How does relative bioavailability differ from absolute bioavailability?

Absolute bioavailability compares an extravascular dose to an intravenous reference to give the true fraction reaching the blood, while relative bioavailability compares one extravascular product to another non-intravenous reference to give a comparative ratio.

When is relative bioavailability the appropriate measure?

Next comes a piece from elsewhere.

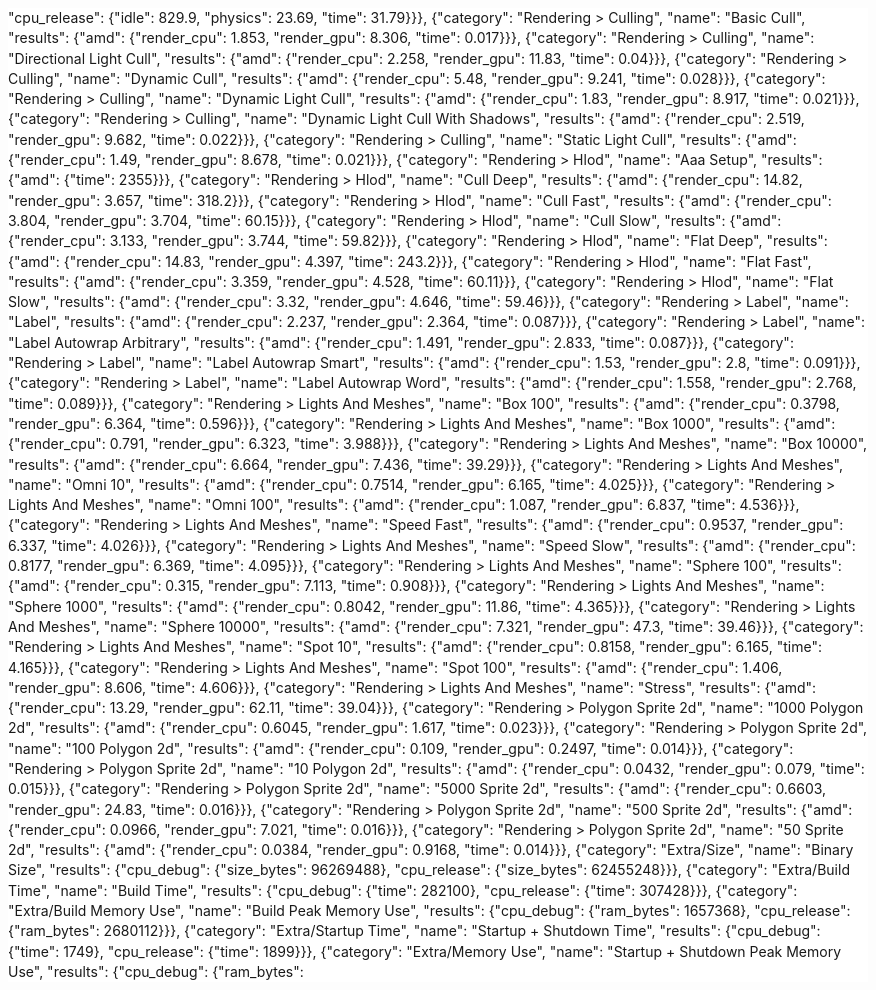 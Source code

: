 "cpu_release": {"idle": 829.9, "physics": 23.69, "time": 31.79}}}, {"category": "Rendering > Culling", "name": "Basic Cull", "results": {"amd": {"render_cpu": 1.853, "render_gpu": 8.306, "time": 0.017}}}, {"category": "Rendering > Culling", "name": "Directional Light Cull", "results": {"amd": {"render_cpu": 2.258, "render_gpu": 11.83, "time": 0.04}}}, {"category": "Rendering > Culling", "name": "Dynamic Cull", "results": {"amd": {"render_cpu": 5.48, "render_gpu": 9.241, "time": 0.028}}}, {"category": "Rendering > Culling", "name": "Dynamic Light Cull", "results": {"amd": {"render_cpu": 1.83, "render_gpu": 8.917, "time": 0.021}}}, {"category": "Rendering > Culling", "name": "Dynamic Light Cull With Shadows", "results": {"amd": {"render_cpu": 2.519, "render_gpu": 9.682, "time": 0.022}}}, {"category": "Rendering > Culling", "name": "Static Light Cull", "results": {"amd": {"render_cpu": 1.49, "render_gpu": 8.678, "time": 0.021}}}, {"category": "Rendering > Hlod", "name": "Aaa Setup", "results": {"amd": {"time": 2355}}}, {"category": "Rendering > Hlod", "name": "Cull Deep", "results": {"amd": {"render_cpu": 14.82, "render_gpu": 3.657, "time": 318.2}}}, {"category": "Rendering > Hlod", "name": "Cull Fast", "results": {"amd": {"render_cpu": 3.804, "render_gpu": 3.704, "time": 60.15}}}, {"category": "Rendering > Hlod", "name": "Cull Slow", "results": {"amd": {"render_cpu": 3.133, "render_gpu": 3.744, "time": 59.82}}}, {"category": "Rendering > Hlod", "name": "Flat Deep", "results": {"amd": {"render_cpu": 14.83, "render_gpu": 4.397, "time": 243.2}}}, {"category": "Rendering > Hlod", "name": "Flat Fast", "results": {"amd": {"render_cpu": 3.359, "render_gpu": 4.528, "time": 60.11}}}, {"category": "Rendering > Hlod", "name": "Flat Slow", "results": {"amd": {"render_cpu": 3.32, "render_gpu": 4.646, "time": 59.46}}}, {"category": "Rendering > Label", "name": "Label", "results": {"amd": {"render_cpu": 2.237, "render_gpu": 2.364, "time": 0.087}}}, {"category": "Rendering > Label", "name": "Label Autowrap Arbitrary", "results": {"amd": {"render_cpu": 1.491, "render_gpu": 2.833, "time": 0.087}}}, {"category": "Rendering > Label", "name": "Label Autowrap Smart", "results": {"amd": {"render_cpu": 1.53, "render_gpu": 2.8, "time": 0.091}}}, {"category": "Rendering > Label", "name": "Label Autowrap Word", "results": {"amd": {"render_cpu": 1.558, "render_gpu": 2.768, "time": 0.089}}}, {"category": "Rendering > Lights And Meshes", "name": "Box 100", "results": {"amd": {"render_cpu": 0.3798, "render_gpu": 6.364, "time": 0.596}}}, {"category": "Rendering > Lights And Meshes", "name": "Box 1000", "results": {"amd": {"render_cpu": 0.791, "render_gpu": 6.323, "time": 3.988}}}, {"category": "Rendering > Lights And Meshes", "name": "Box 10000", "results": {"amd": {"render_cpu": 6.664, "render_gpu": 7.436, "time": 39.29}}}, {"category": "Rendering > Lights And Meshes", "name": "Omni 10", "results": {"amd": {"render_cpu": 0.7514, "render_gpu": 6.165, "time": 4.025}}}, {"category": "Rendering > Lights And Meshes", "name": "Omni 100", "results": {"amd": {"render_cpu": 1.087, "render_gpu": 6.837, "time": 4.536}}}, {"category": "Rendering > Lights And Meshes", "name": "Speed Fast", "results": {"amd": {"render_cpu": 0.9537, "render_gpu": 6.337, "time": 4.026}}}, {"category": "Rendering > Lights And Meshes", "name": "Speed Slow", "results": {"amd": {"render_cpu": 0.8177, "render_gpu": 6.369, "time": 4.095}}}, {"category": "Rendering > Lights And Meshes", "name": "Sphere 100", "results": {"amd": {"render_cpu": 0.315, "render_gpu": 7.113, "time": 0.908}}}, {"category": "Rendering > Lights And Meshes", "name": "Sphere 1000", "results": {"amd": {"render_cpu": 0.8042, "render_gpu": 11.86, "time": 4.365}}}, {"category": "Rendering > Lights And Meshes", "name": "Sphere 10000", "results": {"amd": {"render_cpu": 7.321, "render_gpu": 47.3, "time": 39.46}}}, {"category": "Rendering > Lights And Meshes", "name": "Spot 10", "results": {"amd": {"render_cpu": 0.8158, "render_gpu": 6.165, "time": 4.165}}}, {"category": "Rendering > Lights And Meshes", "name": "Spot 100", "results": {"amd": {"render_cpu": 1.406, "render_gpu": 8.606, "time": 4.606}}}, {"category": "Rendering > Lights And Meshes", "name": "Stress", "results": {"amd": {"render_cpu": 13.29, "render_gpu": 62.11, "time": 39.04}}}, {"category": "Rendering > Polygon Sprite 2d", "name": "1000 Polygon 2d", "results": {"amd": {"render_cpu": 0.6045, "render_gpu": 1.617, "time": 0.023}}}, {"category": "Rendering > Polygon Sprite 2d", "name": "100 Polygon 2d", "results": {"amd": {"render_cpu": 0.109, "render_gpu": 0.2497, "time": 0.014}}}, {"category": "Rendering > Polygon Sprite 2d", "name": "10 Polygon 2d", "results": {"amd": {"render_cpu": 0.0432, "render_gpu": 0.079, "time": 0.015}}}, {"category": "Rendering > Polygon Sprite 2d", "name": "5000 Sprite 2d", "results": {"amd": {"render_cpu": 0.6603, "render_gpu": 24.83, "time": 0.016}}}, {"category": "Rendering > Polygon Sprite 2d", "name": "500 Sprite 2d", "results": {"amd": {"render_cpu": 0.0966, "render_gpu": 7.021, "time": 0.016}}}, {"category": "Rendering > Polygon Sprite 2d", "name": "50 Sprite 2d", "results": {"amd": {"render_cpu": 0.0384, "render_gpu": 0.9168, "time": 0.014}}}, {"category": "Extra/Size", "name": "Binary Size", "results": {"cpu_debug": {"size_bytes": 96269488}, "cpu_release": {"size_bytes": 62455248}}}, {"category": "Extra/Build Time", "name": "Build Time", "results": {"cpu_debug": {"time": 282100}, "cpu_release": {"time": 307428}}}, {"category": "Extra/Build Memory Use", "name": "Build Peak Memory Use", "results": {"cpu_debug": {"ram_bytes": 1657368}, "cpu_release": {"ram_bytes": 2680112}}}, {"category": "Extra/Startup Time", "name": "Startup + Shutdown Time", "results": {"cpu_debug": {"time": 1749}, "cpu_release": {"time": 1899}}}, {"category": "Extra/Memory Use", "name": "Startup + Shutdown Peak Memory Use", "results": {"cpu_debug": {"ram_bytes":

It is used when the goal is to compare formulations, routes, or administration conditions with one another rather than to quantify the absolute fraction of dose that reaches the circulation.

Relative Bioavailability

Relative bioavailability compares the systemic exposure of a test product with that of a non-intravenous reference, such as another formulation, another route, or the same drug given with or without food. Rather than measuring the absolute fraction reaching the blood, it expresses one product's availability as a proportion of another's, making it the natural metric for comparing dosage forms and conditions of administration.

Definition

Relative bioavailability is the dose-corrected ratio of systemic exposure (area under the plasma concentration-time curve) of a test product to that of a chosen non-intravenous reference product, quantifying how the two compare in extent of absorption.

Scope

The entry covers the definition of relative bioavailability, its dose-normalised area-under-the-curve ratio, the reference products it is measured against, and its role as the quantitative basis for comparing formulations. It is presented as a comparative measurement concept in biopharmaceutics, not as substitution or dosing advice.

Core questions

How does the exposure from one formulation compare with that from another?
Why is a non-intravenous product, rather than an intravenous dose, the reference here?
How is relative bioavailability computed from AUC and dose?
How does relative bioavailability relate to bioequivalence assessment?

Key concepts

Comparative exposure ratio
Test versus reference product
Dose-normalised AUC ratio
Formulation comparison
Foundation for bioequivalence testing

Mechanisms

Relative bioavailability is obtained by comparing the dose-normalised area under the concentration-time curve of a test product with that of a reference product administered by the same or a different extravascular route. Because both products are subject to absorption and presystemic losses, the ratio cancels intravenous referencing and instead isolates the difference attributable to formulation, route, or conditions such as fed versus fasted dosing. A relative bioavailability near one indicates comparable extent of absorption, whereas departures signal that formulation or administration conditions have altered how much drug reaches the circulation. This comparative ratio is the quantity that bioequivalence studies subsequently subject to formal statistical equivalence testing.

Clinical relevance

Relative bioavailability explains why a change in formulation, salt form, or administration condition can raise or lower systemic exposure even when the labelled dose is unchanged. It is a reference concept for interpreting comparative exposure between products; it describes how formulations differ and is not a basis for individual substitution or dosing decisions.

Evidence & guidelines

Relative bioavailability is measured in comparative pharmacokinetic studies, typically crossover designs, and it provides the exposure ratio that bioequivalence assessment evaluates against equivalence limits. Frameworks linking physicochemical properties to absorption, such as the Biopharmaceutics Classification System of Amidon and colleagues, help anticipate when formulation changes will affect relative bioavailability, and Hellriegel and colleagues showed that poorly absorbed drugs exhibit greater variability in such comparisons.

History

As pharmacokinetic measurement matured, comparing formulations by their exposure ratios became a routine tool of drug development, distinct from the intravenous-referenced absolute measure. Relative bioavailability was incorporated into standard pharmacokinetic teaching and became the conceptual precursor to formal bioequivalence testing as regulatory comparison of products grew in importance.

Key figures

Malcolm Rowland
Thomas Tozer
Gordon Amidon

Seminal works

hellriegel-1996
amidon-1995

Frequently asked questions

How does relative bioavailability differ from absolute bioavailability?: Absolute bioavailability compares an extravascular dose to an intravenous reference to give the true fraction reaching the blood, while relative bioavailability compares one extravascular product to another non-intravenous reference to give a comparative ratio.
When is relative bioavailability the appropriate measure?: It is used when the goal is to compare formulations, routes, or administration conditions with one another rather than to quantify the absolute fraction of dose that reaches the circulation.